(Data excerpts)
- - - - -

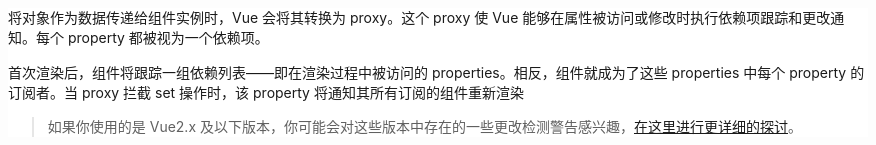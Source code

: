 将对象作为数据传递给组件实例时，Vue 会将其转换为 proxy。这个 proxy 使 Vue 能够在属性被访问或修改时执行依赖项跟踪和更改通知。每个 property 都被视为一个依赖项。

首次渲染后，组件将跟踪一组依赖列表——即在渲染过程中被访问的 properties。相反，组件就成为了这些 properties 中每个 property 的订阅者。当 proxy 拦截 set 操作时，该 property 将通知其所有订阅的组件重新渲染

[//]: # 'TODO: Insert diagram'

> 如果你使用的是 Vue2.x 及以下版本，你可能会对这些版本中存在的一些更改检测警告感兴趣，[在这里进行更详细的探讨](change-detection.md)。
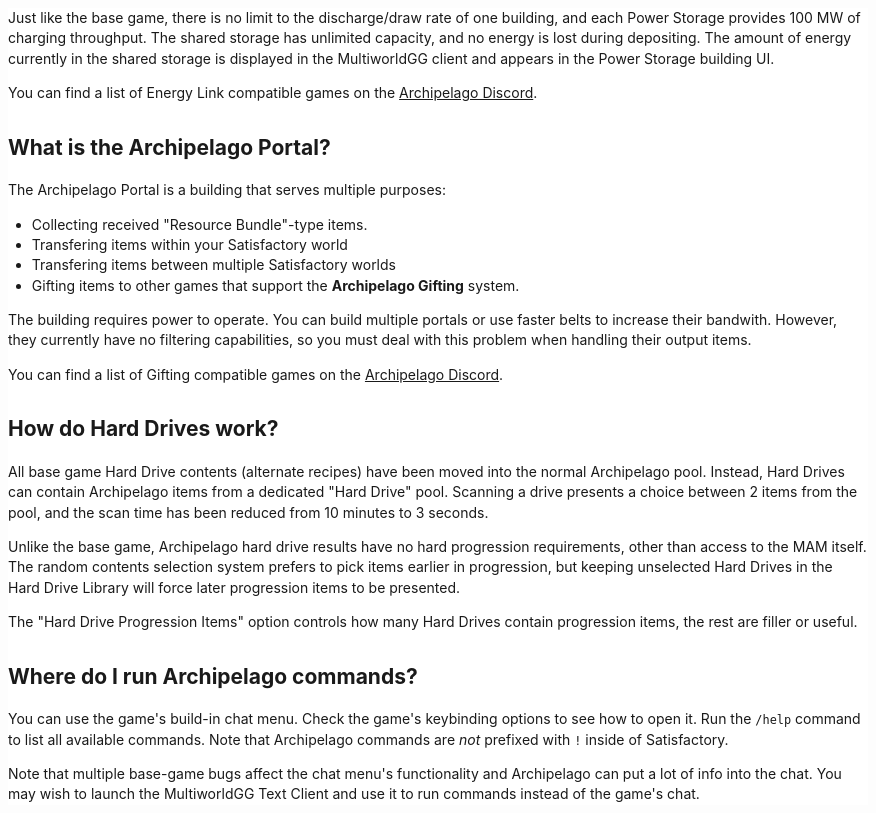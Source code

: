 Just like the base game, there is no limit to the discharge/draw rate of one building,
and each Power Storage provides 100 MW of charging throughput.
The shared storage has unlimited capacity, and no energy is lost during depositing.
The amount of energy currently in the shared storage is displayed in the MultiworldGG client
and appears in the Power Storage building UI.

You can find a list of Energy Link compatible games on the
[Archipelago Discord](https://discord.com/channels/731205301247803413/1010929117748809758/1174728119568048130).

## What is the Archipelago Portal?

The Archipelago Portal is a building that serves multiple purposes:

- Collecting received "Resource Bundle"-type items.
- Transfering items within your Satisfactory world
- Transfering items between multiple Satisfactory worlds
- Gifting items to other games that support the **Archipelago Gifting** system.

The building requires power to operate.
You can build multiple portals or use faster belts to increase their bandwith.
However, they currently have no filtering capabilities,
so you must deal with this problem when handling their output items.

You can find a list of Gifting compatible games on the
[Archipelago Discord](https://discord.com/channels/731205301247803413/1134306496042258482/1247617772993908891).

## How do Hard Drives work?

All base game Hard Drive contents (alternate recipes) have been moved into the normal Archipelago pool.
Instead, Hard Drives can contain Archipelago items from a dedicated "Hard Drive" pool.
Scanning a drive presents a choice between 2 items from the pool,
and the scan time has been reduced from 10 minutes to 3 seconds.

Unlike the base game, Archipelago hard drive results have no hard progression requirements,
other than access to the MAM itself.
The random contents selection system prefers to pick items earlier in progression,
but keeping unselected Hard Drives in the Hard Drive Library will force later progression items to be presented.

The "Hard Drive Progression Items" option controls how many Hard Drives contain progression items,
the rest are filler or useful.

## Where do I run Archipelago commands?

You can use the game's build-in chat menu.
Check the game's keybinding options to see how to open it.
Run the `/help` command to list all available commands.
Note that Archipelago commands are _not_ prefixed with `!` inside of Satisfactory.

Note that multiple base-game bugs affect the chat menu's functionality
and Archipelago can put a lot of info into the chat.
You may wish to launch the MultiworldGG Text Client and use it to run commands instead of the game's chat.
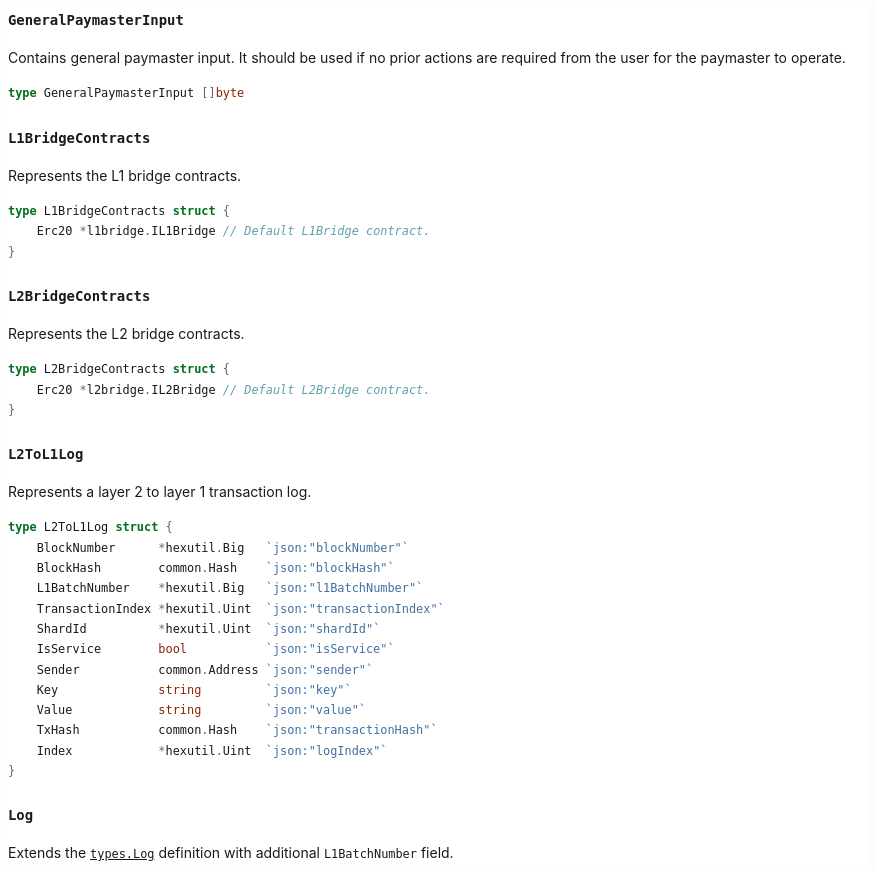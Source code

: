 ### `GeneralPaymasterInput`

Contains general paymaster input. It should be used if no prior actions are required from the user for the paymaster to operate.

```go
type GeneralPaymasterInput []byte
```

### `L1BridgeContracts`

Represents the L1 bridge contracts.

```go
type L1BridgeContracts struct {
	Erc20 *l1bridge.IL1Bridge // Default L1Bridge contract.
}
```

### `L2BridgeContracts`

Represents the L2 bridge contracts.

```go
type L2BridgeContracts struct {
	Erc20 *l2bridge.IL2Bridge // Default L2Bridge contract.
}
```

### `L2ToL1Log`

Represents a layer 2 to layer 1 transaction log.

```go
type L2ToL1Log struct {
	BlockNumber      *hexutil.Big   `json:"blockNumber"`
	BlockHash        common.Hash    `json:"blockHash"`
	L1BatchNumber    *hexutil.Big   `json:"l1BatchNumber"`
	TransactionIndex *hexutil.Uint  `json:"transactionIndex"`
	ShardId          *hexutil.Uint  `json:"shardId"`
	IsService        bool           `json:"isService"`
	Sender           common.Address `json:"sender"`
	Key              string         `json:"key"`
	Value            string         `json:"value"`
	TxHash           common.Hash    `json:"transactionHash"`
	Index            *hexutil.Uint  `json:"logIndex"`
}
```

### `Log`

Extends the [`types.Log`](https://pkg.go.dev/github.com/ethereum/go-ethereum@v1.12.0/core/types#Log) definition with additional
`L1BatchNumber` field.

- - - - -

You need to copy every entry exactly, taking out only the pictures.

Source code

: 将对象作为数据传递给组件实例时，Vue 会将其转换为 proxy。这个 proxy 使 Vue 能够在属性被访问或修改时执行依赖项跟踪和更改通知。每个 property 都被视为一个依赖项。

首次渲染后，组件将跟踪一组依赖列表——即在渲染过程中被访问的 properties。相反，组件就成为了这些 properties 中每个 property 的订阅者。当 proxy 拦截 set 操作时，该 property 将通知其所有订阅的组件重新渲染

[//]: # 'TODO: Insert diagram'

> 如果你使用的是 Vue2.x 及以下版本，你可能会对这些版本中存在的一些更改检测警告感兴趣，[在这里进行更详细的探讨](change-detection.md)。
Source code

: Just like the base game, there is no limit to the discharge/draw rate of one building,
and each Power Storage provides 100 MW of charging throughput.
The shared storage has unlimited capacity, and no energy is lost during depositing.
The amount of energy currently in the shared storage is displayed in the MultiworldGG client
and appears in the Power Storage building UI.

You can find a list of Energy Link compatible games on the
[Archipelago Discord](https://discord.com/channels/731205301247803413/1010929117748809758/1174728119568048130).

## What is the Archipelago Portal?

The Archipelago Portal is a building that serves multiple purposes:

- Collecting received "Resource Bundle"-type items.
- Transfering items within your Satisfactory world
- Transfering items between multiple Satisfactory worlds
- Gifting items to other games that support the **Archipelago Gifting** system.

The building requires power to operate.
You can build multiple portals or use faster belts to increase their bandwith.
However, they currently have no filtering capabilities,
so you must deal with this problem when handling their output items.

You can find a list of Gifting compatible games on the
[Archipelago Discord](https://discord.com/channels/731205301247803413/1134306496042258482/1247617772993908891).

## How do Hard Drives work?

All base game Hard Drive contents (alternate recipes) have been moved into the normal Archipelago pool.
Instead, Hard Drives can contain Archipelago items from a dedicated "Hard Drive" pool.
Scanning a drive presents a choice between 2 items from the pool,
and the scan time has been reduced from 10 minutes to 3 seconds.

Unlike the base game, Archipelago hard drive results have no hard progression requirements,
other than access to the MAM itself.
The random contents selection system prefers to pick items earlier in progression,
but keeping unselected Hard Drives in the Hard Drive Library will force later progression items to be presented.

The "Hard Drive Progression Items" option controls how many Hard Drives contain progression items,
the rest are filler or useful.

## Where do I run Archipelago commands?

You can use the game's build-in chat menu.
Check the game's keybinding options to see how to open it.
Run the `/help` command to list all available commands.
Note that Archipelago commands are _not_ prefixed with `!` inside of Satisfactory.

Note that multiple base-game bugs affect the chat menu's functionality
and Archipelago can put a lot of info into the chat.
You may wish to launch the MultiworldGG Text Client and use it to run commands instead of the game's chat.
Source code

: ### `GeneralPaymasterInput`

Contains general paymaster input. It should be used if no prior actions are required from the user for the paymaster to operate.

```go
type GeneralPaymasterInput []byte
```

### `L1BridgeContracts`

Represents the L1 bridge contracts.

```go
type L1BridgeContracts struct {
	Erc20 *l1bridge.IL1Bridge // Default L1Bridge contract.
}
```

### `L2BridgeContracts`

Represents the L2 bridge contracts.

```go
type L2BridgeContracts struct {
	Erc20 *l2bridge.IL2Bridge // Default L2Bridge contract.
}
```

### `L2ToL1Log`

Represents a layer 2 to layer 1 transaction log.

```go
type L2ToL1Log struct {
	BlockNumber      *hexutil.Big   `json:"blockNumber"`
	BlockHash        common.Hash    `json:"blockHash"`
	L1BatchNumber    *hexutil.Big   `json:"l1BatchNumber"`
	TransactionIndex *hexutil.Uint  `json:"transactionIndex"`
	ShardId          *hexutil.Uint  `json:"shardId"`
	IsService        bool           `json:"isService"`
	Sender           common.Address `json:"sender"`
	Key              string         `json:"key"`
	Value            string         `json:"value"`
	TxHash           common.Hash    `json:"transactionHash"`
	Index            *hexutil.Uint  `json:"logIndex"`
}
```

### `Log`

Extends the [`types.Log`](https://pkg.go.dev/github.com/ethereum/go-ethereum@v1.12.0/core/types#Log) definition with additional
`L1BatchNumber` field.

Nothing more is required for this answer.